This is a guest blog by Subha Ramachandran, Vice President, Product Management at SAP Labs. It represents her personal views, thoughts, and opinions. It is not endorsed by SAP nor does it constitute any official communication from SAP.
The bulk of work in any Big Data initiative is in preparation of the data – specifically data integration and ensuring data quality. With native support of MongoDB in the new release of SAP Data Services 4.2 SP04, those tasks just got easier.
Bring in Data that Lives in Various Source Systems
SAP Data Services for MongoDB simplifies the extract transform and load (ETL) of data from the database by preserving the fidelity of JSON structures instead of artificially flattening them, which can result in data redundancies/repetition. Within SAP Data Services, ETL developers can operate on hierarchical structures, perform required transformations, and flatten as needed to fuel analytics use cases.

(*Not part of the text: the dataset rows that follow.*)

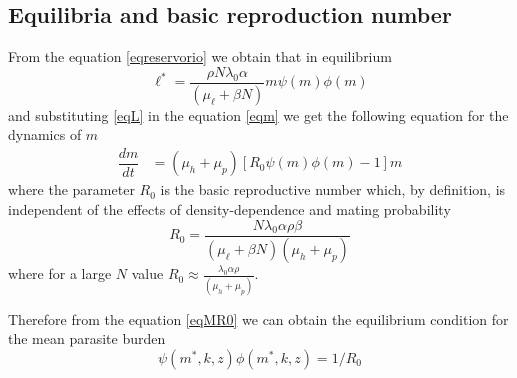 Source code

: \documentclass[12pt,a4paper]{article}
\theoremstyle{plain}%
\theoremstyle{definition}
\theoremstyle{remark}
\begin{document}
\subsection{Equilibria and basic reproduction number}
	From the equation \eqref{eqreservorio} we obtain that in equilibrium
	\begin{equation}\label{eqL}
		\ell^*=\frac{\rho N \lambda_0 \alpha}{(\mu_{\ell}+\beta N)} m \psi(m)\phi(m) 
	\end{equation} 
	and substituting \eqref{eqL} in the equation \eqref{eqm} we get the following equation for the dynamics of $m$
	\begin{align}\label{eqMR0}
		\dfrac{dm}{dt}&=(\mu_h + \mu_p)\left[ R_0  \psi(m)\phi(m) -1 \right] m%
	\end{align}
	where the parameter $R_0$ is the basic reproductive number which, by definition, is independent of the effects of density-dependence and  mating probability
	\begin{equation}\label{valorR0}
	R_0=\frac{ N \lambda_0 \alpha  \rho \beta}{ (\mu_{\ell}+\beta N) (\mu_h + \mu_p) }
	\end{equation}
	where for a large $N$ value $R_0\approx \frac{ \lambda_0 \alpha  \rho }{ (\mu_h + \mu_p) }$.
	
	
	
	
	
	Therefore from the equation \eqref{eqMR0} we can obtain the equilibrium condition for the mean parasite burden
	\begin{equation}\label{eqequilibrio}
	\psi(m^*,k,z)\phi(m^*,k,z)=1/R_0
	\end{equation}
	
\end{document}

For example, users can load multi-level machine/equipment data stored in MongoDB into SAP HANA, Hadoop, or any other data warehouse on a regular basis (e.g. daily or weekly ) for analytics.
Simplify & Maximize Performance with SAP Data Services
SAP Data Services provides a rich set of native out-of-the-box transformations, with over 80 built-in functions in its library, including native text data processing, data masking, and data quality transformations to standardize, validate, cleanse and enrich data.

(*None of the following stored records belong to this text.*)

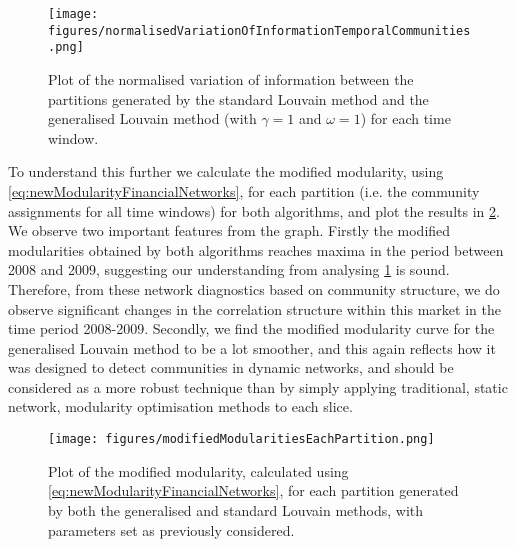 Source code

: \begin{figure}
	\centering
	\texttt{[image: figures/normalisedVariationOfInformationTemporalCommunities.png]}
	\caption[Plot of the normalised variation of information between the partitions generated by the standard and generalised Louvain methods for each time window.]{\label{fig:normalisedVariationOfInformationTemporalCommunities} Plot of the normalised variation of information between the partitions generated by the standard Louvain method and the generalised Louvain method (with $\gamma = 1$ and $\omega=1$) for each time window.}
\end{figure}

To understand this further we calculate the modified modularity, using \cref{eq:newModularityFinancialNetworks}, for each partition (i.e. the community assignments for all time windows) for both algorithms, and plot the results in \cref{fig:modifiedModularitiesEachPartition}.
We observe two important features from the graph.
Firstly the modified modularities obtained by both algorithms reaches maxima in the period between 2008 and 2009, suggesting our understanding from analysing \cref{fig:normalisedVariationOfInformationTemporalCommunities} is sound.
Therefore, from these network diagnostics based on community structure, we do observe significant changes in the correlation structure within this market in the time period 2008-2009.
Secondly, we find the modified modularity curve for the generalised Louvain method to be a lot smoother, and this again reflects how it was designed to detect communities in dynamic networks, and should be considered as a more robust technique than by simply applying traditional, static network, modularity optimisation methods to each slice.

\begin{figure}
	\centering
	\texttt{[image: figures/modifiedModularitiesEachPartition.png]}
	\caption[Plot of the modified modularity for each partition generated by both the generalised and standard Louvain methods.]{\label{fig:modifiedModularitiesEachPartition} Plot of the modified modularity, calculated using \cref{eq:newModularityFinancialNetworks}, for each partition generated by both the generalised and standard Louvain methods, with parameters set as previously considered.}
\end{figure}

MongoDB's dynamic schema allow SAP Data Services to automatically scan collections in parallel to quickly infer the metadata. The software also supports the pushdown of allowed operations to MongoDB and thus maximizes performance. The SAP Data Services 4.2 SP04 release supports both single node and replica set deployments of MongoDB.
In summary, the SAP Data Services 4.2 SP04 release allows you to combine MongoDB’s schema flexibility with a market leading set of data integration and data quality capabilities. This gives developers the power to easily extract, transform, and load MongoDB data as part of any Big Data initiative. SAP Data Services and MongoDB help you deliver a complete and accurate view of your data, allowing you to identify new insights and convert them into business value.
Stay tuned for further details on what’s to come in 2015, including plans for support of MongoDB sharded clusters.
Find out more about SAP Data Services, Data Services 4.2SP 04 native support of MongoDB and why SAP Data Services is recognized as a Leader in the Magic Quadrants for both Data Integration and Data Quality tools.
Building your business is hard. Scaling your business data should not be.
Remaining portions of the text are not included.